Some "salts" a just mineral salts.

GREEK (Each Word Explained Bottom of Page): 

GREEK ORDER: 

οὔτε εἰς        γῆν      οὔτε εἰς κοπρίαν εὔθετόν   ἐστιν: ἔξω     βάλλουσιν αὐτό.
neither for ground nor for dunghill suitable It is. outside They toss  it.  

          ἔχων     ὦτα  ἀκούειν    ἀκουέτω.
The one having ears to listen? He must listen! 

LOST IN TRANSLATION: 

This verse ends with one of Jesus's taglines, "having ears to hear".  The translation reverses the words in the first phrase Making it seem less like a spoken question than it is. 

There is a lot of debate about the meaning of "salt" with "land/soil" and "dunghill." I find many of them amusing, but I have my own (original?) interpretation. I suspect that salt was used to describe the products of the Dead Sea.This was likely spoken near Jerusalem or south of it, the area of the Dead Sea. While it is described as a "salt" sea because its salinity is over 34%, the chemicals mined from it were asphalt and potash, asphalt for Roman road (land) and potash for fertilizer (and as an ingredient in cement, popular in Roman times). It also has large amount of sodium chloride (regular salt). Potash comes in a variety of potassium salts including potassium chloride.

# KJV TRANSLATION ISSUES: 

10

It is neither fit for the(IW) land, nor yet(IW) for the(IW) dunghill; but(IW) men(IW) cast it out. He(CW) that(IW)  hath(WF) ears to hear, let(CW) him(WF) hear

  • IW - Inserted Word-- The "the" doesn't exist in the source.
  • IW - Inserted Word-- The "yet" doesn't exist in the source.
  • IW - Inserted Word-- The "the" doesn't exist in the source.
  • IW - Inserted Word-- The "but" doesn't exist in the source.
  • IW - Inserted Word-- The "men" doesn't exist in the source.
  • CW --Confusing Word -- This is not the pronoun usually translated as "he."
  • IW - Inserted Word -- The "that" doesn't exist in the source.
  • WF -- Wrong Form -  This is not an active verb but a participle, a verbal adjective, "having."
  • CW --Confusing Word -- The verb "let" is not addressed to someone, it is a third-person command.
  • WF -- Wrong Form -  This is the subject, "he," not an object, "him".

# NIV TRANSLATION ISSUES: 

10

It is neither fit for the(IW) soil for the(IW) manure pile; it(WF) is(WV) thrown out. “Whoever(CW) that(IW) has(WF) ears to hear, let(CW) them(WF, WN) hear”

  • IW - Inserted Word-- The "the" doesn't exist in the source.
  • IW - Inserted Word-- The "the" doesn't exist in the source.
  • WF -- Wrong Form -  This is the object "it," not the subject of the verb.
  • WV --Wrong Voice - The verb here is translated as passive but it is active.**
  • CW --Confusing Word -- This is not the pronoun usually translated as "whoever."
  • IW - Inserted Word -- The "that" doesn't exist in the source.
  • WF -- Wrong Form -  This is not an active verb but a participle, a verbal adjective, "having."
  • CW --Confusing Word -- The verb "let" is not addressed to someone, it is a third-person command.
  • WN  --Wrong Number- The word "them" is translated as plural but the Greek word is singular
  • WF -- Wrong Form -  This is the subject, "he," not an object, "him".

EACH WORD of KJV : 

It -- This is from the third-person, singular form of the verb.

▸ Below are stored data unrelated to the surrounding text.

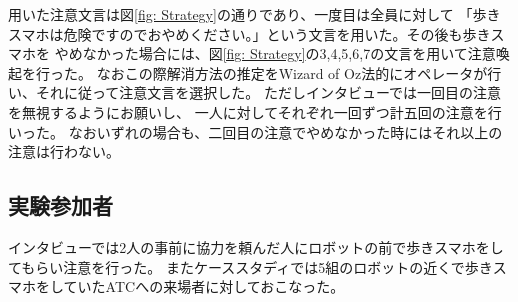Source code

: \documentclass{kuisthesis}
\begin{document}
用いた注意文言は図\ref{fig: Strategy}の通りであり、一度目は全員に対して
「歩きスマホは危険ですのでおやめください。」という文言を用いた。その後も歩きスマホを
やめなかった場合には、図\ref{fig: Strategy}の3,4,5,6,7の文言を用いて注意喚起を行った。
なおこの際解消方法の推定をWizard of Oz法的にオペレータが行い、それに従って注意文言を選択した。
ただしインタビューでは一回目の注意を無視するようにお願いし、
一人に対してそれぞれ一回ずつ計五回の注意を行いった。
なおいずれの場合も、二回目の注意でやめなかった時にはそれ以上の注意は行わない。

\subsection{実験参加者}
インタビューでは2人の事前に協力を頼んだ人にロボットの前で歩きスマホをしてもらい注意を行った。
またケーススタディでは5組のロボットの近くで歩きスマホをしていたATCへの来場者に対しておこなった。
\end{document}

is -- The verb "is" here is the common form of "to be" in Greek. It means to have a certain characteristic or remain in a certain condition. It also equates terms or assigns characteristics.  The word also means "to exist" and where it doesn't connect to characteristics or conditions.

neither -- "Neither" is a Greek conjunction that means "and not," and "neither/nor" when used in a series.

fit  -- The Greek word translated as "fit"  means "well-arranged", "conveniently placed", "in a suitable place", and of persons "well-adapted".  In English today, you would say "well-positioned" to capture the feeling of this word.

for -- The word translated as "to" means "into" a place, "towards" as a direction, "in" (a position),  "as much as (of measure or limit)," "in regards to" a subject, "up to" limits in measures, "until" in reference to time, "within" a time limit, and "for" a purpose or object. Used with the Greek "from" it means "from...to."

the -- (IW) This word is not in the Greek source.

land, -- The word translated as "land" means "ground," "land," "country," and "dirt." Translated as "earth," it refers to the physical planet, not society, which Jesus describes as the world. See this article for more on these words.

nor -- "Neither" is a Greek conjunction that means "and not," and "neither/nor" when used in a series.

yet -- (IW) This word is not in the Greek source.

for -- The word translated as "to" means "into" a place, "towards" as a direction, "in" (a position),  "as much as (of measure or limit)," "in regards to" a subject, "up to" limits in measures, "until" in reference to time, "within" a time limit, and "for" a purpose or object. Used with the Greek "from" it means "from...to."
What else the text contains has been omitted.